Multiple Regression – Shared Variance Between Independent Variables in a Linear Multiple Regression Equation

multiple regressionsums-of-squares

In a linear multiple regression equation, if the beta weights reflect the contribution of each individual independent variable over and above the contribution of all the other IVs, where in the regression equation is the variance shared by all the IVs that predicts the DV?

For example, if the Venn diagram displayed below (and taken from CV's 'about' page here: https://stats.stackexchange.com/about) were relabeled to be 3 IVs and 1 DV, where would the area with the asterisk enter into the multiple regression equation?

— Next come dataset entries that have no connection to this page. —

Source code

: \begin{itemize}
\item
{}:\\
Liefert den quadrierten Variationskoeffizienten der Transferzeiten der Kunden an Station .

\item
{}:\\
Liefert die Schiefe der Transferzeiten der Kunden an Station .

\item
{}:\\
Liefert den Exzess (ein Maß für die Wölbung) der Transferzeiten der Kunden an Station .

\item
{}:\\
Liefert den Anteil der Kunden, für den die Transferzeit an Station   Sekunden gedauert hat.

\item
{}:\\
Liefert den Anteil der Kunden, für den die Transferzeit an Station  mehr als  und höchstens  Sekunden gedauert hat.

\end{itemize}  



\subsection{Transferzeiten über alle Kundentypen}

enter image description here

Best Answer

To understand what that diagram could mean, we have to define some things. Let's say that Venn diagram displays the overlapping (or shared) variance amongst 4 different variables, and that we want to predict the level of $Wiki$ by recourse to our knowledge of $Digg$, $Forum$, and $Blog$. That is, we want to be able to reduce the uncertainty (i.e., variance) in $Wiki$ from the null variance down to the residual variance. How well can that be done? That is the question that a Venn diagram is answering for you.

Each circle represents a set of points, and thereby, an amount of variance. For the most part, we are interested in the variance in $Wiki$, but the figure also displays the variances in the predictors. There are a few things to notice about our figure. First, each variable has the same amount of variance--they are all the same size (although not everyone will use Venn diagrams quite so literally). Also, there is the same amount of overlap, etc., etc. A more important thing to notice is that there is a good deal of overlap amongst the predictor variables. This means that they are correlated. This situation is very common when dealing with secondary (i.e., archival) data, observational research, or real-world prediction scenarios. On the other hand, if this were a designed experiment, it would probably imply poor design or execution. To continue with this example for a little bit longer, we can see that our predictive ability will be moderate; most of the variability in $Wiki$ remains as residual variability after all the variables have been used (eyeballing the diagram, I would guess $R^2\approx.35$). Another thing to note is that, once $Digg$ and $Blog$ have been entered into the model, $Forum$ accounts for none of the variability in $Wiki$.

Now, after having fit a model with multiple predictors, people often want to test those predictors to see if they are related to the response variable (although it's not clear this is as important as people seem to believe it is). Our problem is that to test these predictors, we must partition the Sum of Squares, and since our predictors are correlated, there are SS that could be attributed to more than one predictor. In fact, in the asterisked region, the SS could be attributed to any of the three predictors. This means that there is no unique partition of the SS, and thus no unique test. How this issue is handled depends on the type of SS that the researcher uses and other judgments made by the researcher. Since many software applications return type III SS by default, many people throw away the information contained in the overlapping regions without realizing they have made a judgment call. I explain these issues, the different types of SS, and go into some detail here.

The question, as stated, specifically asks about where all of this shows up in the betas / regression equation. The answer is that it does not. Some information about that is contained in my answer here (although you'll have to read between the lines a little bit).